Abstract
The human capital and creative class hypotheses argue that the agglomeration of skilled and creative people is key to economic growth. Migration is assumed to play an important role in forming these agglomerations. However, the results of this study indicate that while younger cohorts of skilled and creative individuals are highly mobile, skilled and creative couples are highly immobile. This research hypothesizes that it is these relatively immobile skilled and creative couples that are behind the link between urban growth and concentrations of skill and creativity. Indeed, this analysis finds a strong empirical link between concentrations of skilled couples, but not creative class couples, and economic growth. Public policies designed to increase the size of the skilled population should be directed at retaining younger cohorts long enough for them to develop the local networks upon which spillover effects rely.
Acknowledgements
The author thanks Dean Hanink for his help on this paper. The usual disclaimers apply.
Notes
1. Due to limitations of data available from the United States Census Bureau, this paper adopts a narrow and heteronormative description of couples as opposite-sex partners who are married.

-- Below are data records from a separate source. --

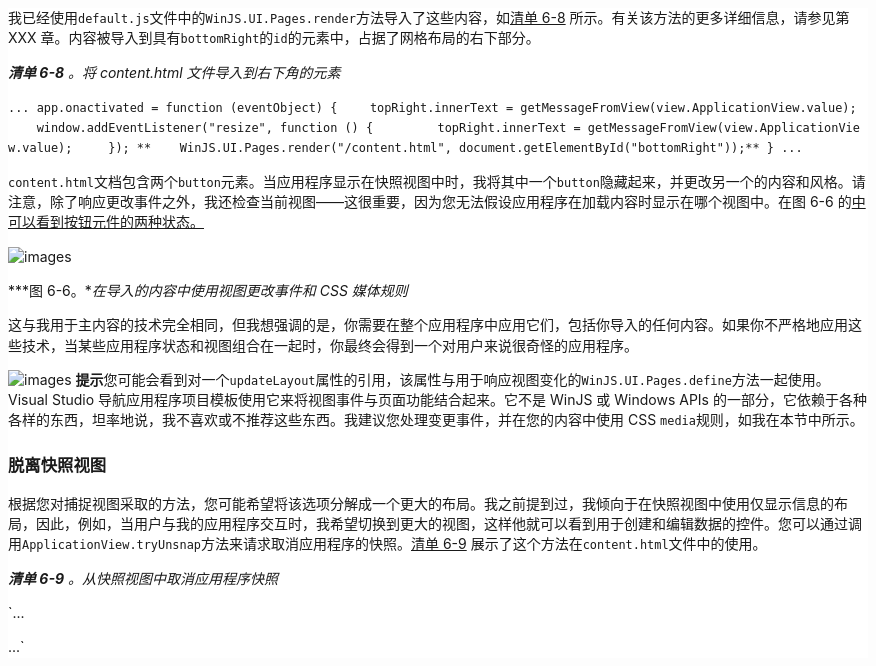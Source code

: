 我已经使用`default.js`文件中的`WinJS.UI.Pages.render`方法导入了这些内容，如[清单 6-8](#list_6_8) 所示。有关该方法的更多详细信息，请参见第 XXX 章。内容被导入到具有`bottomRight`的`id`的元素中，占据了网格布局的右下部分。

***清单 6-8** 。将 content.html 文件导入到右下角的元素*

`...
app.onactivated = function (eventObject) {` `    topRight.innerText = getMessageFromView(view.ApplicationView.value);
    window.addEventListener("resize", function () {
        topRight.innerText = getMessageFromView(view.ApplicationView.value);
    });
**    WinJS.UI.Pages.render("/content.html", document.getElementById("bottomRight"));**
}
...`

`content.html`文档包含两个`button`元素。当应用程序显示在快照视图中时，我将其中一个`button`隐藏起来，并更改另一个的内容和风格。请注意，除了响应更改事件之外，我还检查当前视图——这很重要，因为您无法假设应用程序在加载内容时显示在哪个视图中。在图 6-6 的[中可以看到按钮元件的两种状态。](#fig_6_6)

![images](images/9781430244011_Fig06-06.jpg)

***图 6-6。**在导入的内容中使用视图更改事件和 CSS 媒体规则*

这与我用于主内容的技术完全相同，但我想强调的是，你需要在整个应用程序中应用它们，包括你导入的任何内容。如果你不严格地应用这些技术，当某些应用程序状态和视图组合在一起时，你最终会得到一个对用户来说很奇怪的应用程序。

![images](images/square.jpg) **提示**您可能会看到对一个`updateLayout`属性的引用，该属性与用于响应视图变化的`WinJS.UI.Pages.define`方法一起使用。Visual Studio 导航应用程序项目模板使用它来将视图事件与页面功能结合起来。它不是 WinJS 或 Windows APIs 的一部分，它依赖于各种各样的东西，坦率地说，我不喜欢或不推荐这些东西。我建议您处理变更事件，并在您的内容中使用 CSS `media`规则，如我在本节中所示。

### 脱离快照视图

根据您对捕捉视图采取的方法，您可能希望将该选项分解成一个更大的布局。我之前提到过，我倾向于在快照视图中使用仅显示信息的布局，因此，例如，当用户与我的应用程序交互时，我希望切换到更大的视图，这样他就可以看到用于创建和编辑数据的控件。您可以通过调用`ApplicationView.tryUnsnap`方法来请求取消应用程序的快照。[清单 6-9](#list_6_9) 展示了这个方法在`content.html`文件中的使用。

***清单 6-9** 。从快照视图中取消应用程序快照*

`...
<script>
    var view = Windows.UI.ViewManagement;

    function setButtonContent(viewState) {
        if (viewState == view.ApplicationViewState.snapped) {
            button1.innerText = "Change View";
        } else {
            button1.innerText = "Button One";
        }
    }

    WinJS.UI.Pages.define("/content.html", {
        ready: function () {
            setButtonContent(view.ApplicationView.value);

            window.addEventListener("resize", function () {
                setButtonContent(view.ApplicationView.value);
            });

**            button1.addEventListener("click", function (e) {**
**                var unsnapped = view.ApplicationView.tryUnsnap();**
**                button1.innerText = unsnapped ? "Unsnapped" : "Failed";**
**            });**
        }
    });
</script>
...`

2. In the data used in this analysis, this includes executive, administrative, and managerial occupations; management-related occupations; engineers, architects, and surveyors; mathematical and computer scientists; natural scientists; health-diagnosing occupations; health assessment and treating occupations; therapists; teachers, postsecondary; teachers, except postsecondary; social scientists and urban planners; social, recreation, and religious workers; lawyers and judges; writers, artists, entertainers, and athletes; health technologists and technicians; engineering and related technologists and technicians; science technicians; technicians, except health, engineering, and science; supervisors and proprietors of sales jobs; sales representatives, finance and business services.